Later, Austerlitz says we do not “understand the laws governing the return of the past, but [he] feel[s] more and more as if time did not exist at all, only various spaces interlocking according to the rules of a higher form of stereometry, between which the living and the dead can move back and forth as they like, and the longer I think about it the more it seems to me that we who are still alive are unreal in the eyes of the dead, that only occasionally, in certain lights and atmospheric conditions, do we appear in their field of vision. As far back as I can remember, said Austerlitz, I have always felt as if I had no place in reality, as if I were not there at all” (185). The idea that we are essentially inverted ghosts to forces beyond ourselves is an engaging premise. Ghosts as a site of metaphor feels like old hat at this point, but Sebald’s articulation gives it a dimension that’s hard to resist. It connects to an ethics of reconciliation with the past: if we are drifting into the past, or if we appear in our traces elsewhere, it forces us to reconsider our position in the world and imbues the current moment with broader significance: we need to both redeem our present moment towards the past and project a future that resists the dehumanizing effect of mass society.

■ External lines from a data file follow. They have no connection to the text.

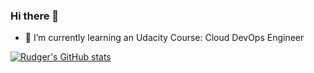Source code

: ### Hi there 👋

- 🌱 I’m currently learning an Udacity Course: Cloud DevOps Engineer



[![Rudger's GitHub stats](https://github-readme-stats.vercel.app/api?username=Rud5G&count_private=true&show_icons=true&include_all_commits=true&hide=contribs)](https://github.com/Rud5G)



<!--
**Rud5G/Rud5G** is a ✨ _special_ ✨ repository because its `README.md` (this file) appears on your GitHub profile.

[![Top Langs](https://github-readme-stats.vercel.app/api/top-langs/?username=Rud5G)](https://github.com/Rud5G)

Here are some ideas to get you started:

- 🔭 I’m currently working on ...
- 🌱 I’m currently learning ...
- 👯 I’m looking to collaborate on ...
- 🤔 I’m looking for help with ...
- 💬 Ask me about ...
- 📫 How to reach me: ...
- 😄 Pronouns: ...
- ⚡ Fun fact: ...
-->
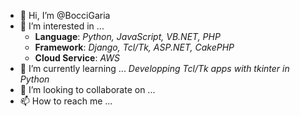 - 👋 Hi, I’m @BocciGaria
- 👀 I’m interested in ... 
   - __Language__: _Python, JavaScript, VB.NET, PHP_
   - __Framework__: _Django, Tcl/Tk, ASP.NET, CakePHP_
   - __Cloud Service__: _AWS_
- 🌱 I’m currently learning ... _Developping Tcl/Tk apps with tkinter in Python_
- 💞️ I’m looking to collaborate on ...
- 📫 How to reach me ...

<!---
BocciGaria/BocciGaria is a ✨ special ✨ repository because its `README.md` (this file) appears on your GitHub profile.
You can click the Preview link to take a look at your changes.
--->
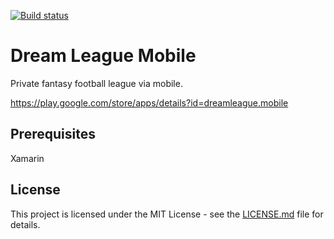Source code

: [![Build status](https://johnwatson484.visualstudio.com/John%20D%20Watson/_apis/build/status/Dream%20League%20Mobile)](https://johnwatson484.visualstudio.com/John%20D%20Watson/_build/latest?definitionId=15)

# Dream League Mobile

Private fantasy football league via mobile.

https://play.google.com/store/apps/details?id=dreamleague.mobile

## Prerequisites

Xamarin

## License

This project is licensed under the MIT License - see the [LICENSE.md](LICENSE.md) file for details.
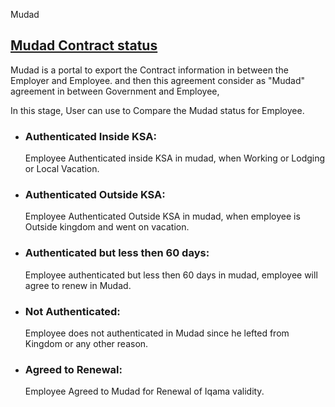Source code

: Mudad

 ## **[Mudad Contract status]()**

 Mudad is a portal to export the Contract information in between the Employer and Employee. and then this agreement consider as "Mudad" agreement in between Government and Employee,

In this stage, User can use to Compare the Mudad status for Employee.

- ### **Authenticated Inside KSA:**

  Employee Authenticated inside KSA in mudad, when Working or Lodging or Local Vacation.

- ### **Authenticated Outside KSA:**

  Employee Authenticated Outside KSA in mudad, when employee is Outside kingdom and went on vacation.

- ### **Authenticated but less then 60 days:**

  Employee authenticated but less then 60 days in mudad, employee will agree to renew in Mudad.

- ### **Not Authenticated:**

   Employee does not authenticated in Mudad since he lefted from Kingdom or any other reason.

- ### **Agreed to Renewal:**

  Employee Agreed to Mudad for Renewal of Iqama validity.


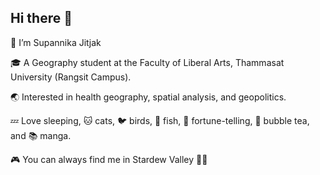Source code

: ## Hi there 👋

👋 I’m Supannika Jitjak

🎓 A Geography student at the Faculty of Liberal Arts, Thammasat University (Rangsit Campus).

🌏 Interested in health geography, spatial analysis, and geopolitics.

💤 Love sleeping, 🐱 cats, 🐦 birds, 🐠 fish, 🔮 fortune-telling, 🧋 bubble tea, and 📚 manga.

🎮 You can always find me in Stardew Valley 🌾💛

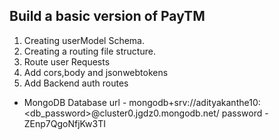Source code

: 
## Build a basic version of PayTM

1. Creating userModel Schema.
2. Creating a routing file structure.
3. Route user Requests
4. Add cors,body and jsonwebtokens
5. Add Backend auth routes

- MongoDB Database 
    url - mongodb+srv://adityakanthe10:<db_password>@cluster0.jgdz0.mongodb.net/
    password - ZEnp7QgoNfjKw3TI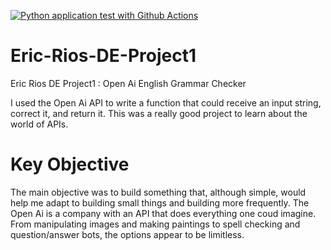 [![Python application test with Github Actions](https://github.com/nogibjj/Eric-Rios-DE-Project1/actions/workflows/main.yml/badge.svg)](https://github.com/nogibjj/Eric-Rios-DE-Project1/actions/workflows/main.yml)


# Eric-Rios-DE-Project1

Eric Rios DE Project1 : Open Ai English Grammar Checker


I used the Open Ai API to write a function that could receive an input string, correct it, and return it. This was a really good project to learn about the world of APIs. 

# Key Objective

The main objective was to build something that, although simple, would help me adapt to building small things and building more frequently. The Open Ai is a company with an API that does everything one coud imagine. From manipulating images and making paintings to spell checking and question/answer bots, the options appear to be limitless.
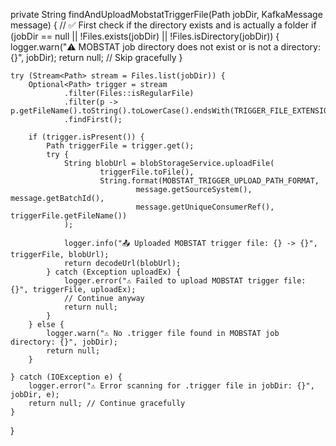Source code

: private String findAndUploadMobstatTriggerFile(Path jobDir, KafkaMessage message) {
    // ✅ First check if the directory exists and is actually a folder
    if (jobDir == null || !Files.exists(jobDir) || !Files.isDirectory(jobDir)) {
        logger.warn("⚠️ MOBSTAT job directory does not exist or is not a directory: {}", jobDir);
        return null; // Skip gracefully
    }

    try (Stream<Path> stream = Files.list(jobDir)) {
        Optional<Path> trigger = stream
                .filter(Files::isRegularFile)
                .filter(p -> p.getFileName().toString().toLowerCase().endsWith(TRIGGER_FILE_EXTENSION))
                .findFirst();

        if (trigger.isPresent()) {
            Path triggerFile = trigger.get();
            try {
                String blobUrl = blobStorageService.uploadFile(
                        triggerFile.toFile(),
                        String.format(MOBSTAT_TRIGGER_UPLOAD_PATH_FORMAT,
                                message.getSourceSystem(), message.getBatchId(),
                                message.getUniqueConsumerRef(), triggerFile.getFileName())
                );

                logger.info("📤 Uploaded MOBSTAT trigger file: {} -> {}", triggerFile, blobUrl);
                return decodeUrl(blobUrl);
            } catch (Exception uploadEx) {
                logger.error("⚠️ Failed to upload MOBSTAT trigger file: {}", triggerFile, uploadEx);
                // Continue anyway
                return null;
            }
        } else {
            logger.warn("⚠️ No .trigger file found in MOBSTAT job directory: {}", jobDir);
            return null;
        }

    } catch (IOException e) {
        logger.error("⚠️ Error scanning for .trigger file in jobDir: {}", jobDir, e);
        return null; // Continue gracefully
    }
}
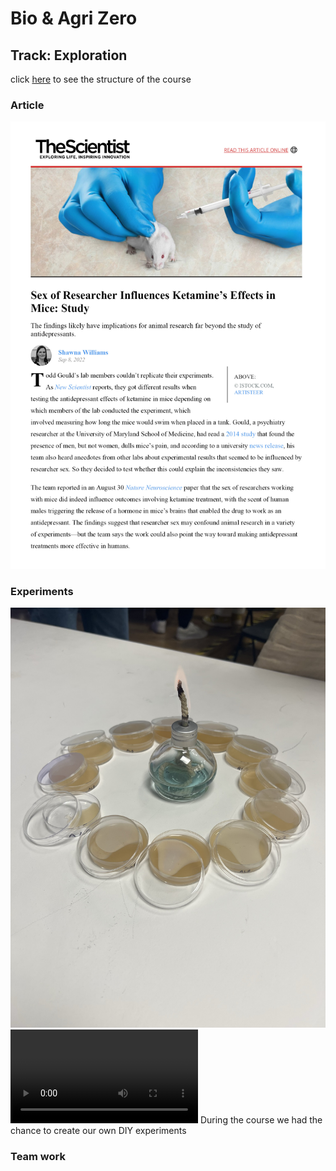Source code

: # Bio & Agri Zero  
## Track: Exploration

click [here](https://fablabbcn.github.io/mdef-docs/academic_year_2022_23/term_1_2022_23/biology_%26_agri_zero_2022_23/) to see the structure of the course  

### Article
![](article.jpg)


### Experiments
![](samples.JPEG)
![](bioplastic.MP4)
During the course we had the chance to create our own DIY experiments
### Team work

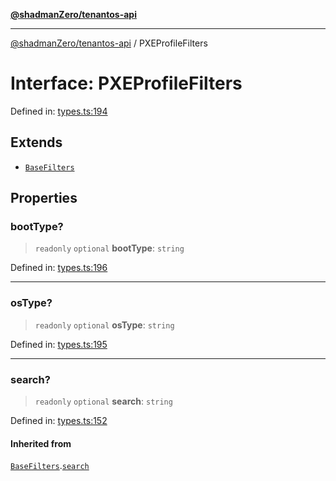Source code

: [**@shadmanZero/tenantos-api**](../README.md)

***

[@shadmanZero/tenantos-api](../globals.md) / PXEProfileFilters

# Interface: PXEProfileFilters

Defined in: [types.ts:194](https://github.com/shadmanZero/tenantos-api/blob/1519ecac4035082956b06ca1cf266b8ad4cc7904/src/types.ts#L194)

## Extends

- [`BaseFilters`](BaseFilters.md)

## Properties

### bootType?

> `readonly` `optional` **bootType**: `string`

Defined in: [types.ts:196](https://github.com/shadmanZero/tenantos-api/blob/1519ecac4035082956b06ca1cf266b8ad4cc7904/src/types.ts#L196)

***

### osType?

> `readonly` `optional` **osType**: `string`

Defined in: [types.ts:195](https://github.com/shadmanZero/tenantos-api/blob/1519ecac4035082956b06ca1cf266b8ad4cc7904/src/types.ts#L195)

***

### search?

> `readonly` `optional` **search**: `string`

Defined in: [types.ts:152](https://github.com/shadmanZero/tenantos-api/blob/1519ecac4035082956b06ca1cf266b8ad4cc7904/src/types.ts#L152)

#### Inherited from

[`BaseFilters`](BaseFilters.md).[`search`](BaseFilters.md#search)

How we do that appears to be through careful observation and consideration of the deep interconnectedness of history, subjectivity, agency, and so on. Everything is in a state of interaction and becoming.
And that, my friends, is probably what I should have written about for my literary theory essay in 3rd year of University—I could have called it “When Asparagus Becomes Architecture: The Ethics of Resonance in W. G. Sebald’s Novels” (though my essay on emptiness in The Book of Questions was really engaging, too). Over the years, I’ve had some more time to reflect on Sebald’s work and, while not exactly memorable in its particulars, as an artist, Sebald’s vision is pretty difficult to forget. It’s one that I’ll likely return to again and again, always striving to notice some forgotten thread from the past.
Remain vigilant in the particulars and happy in your reading!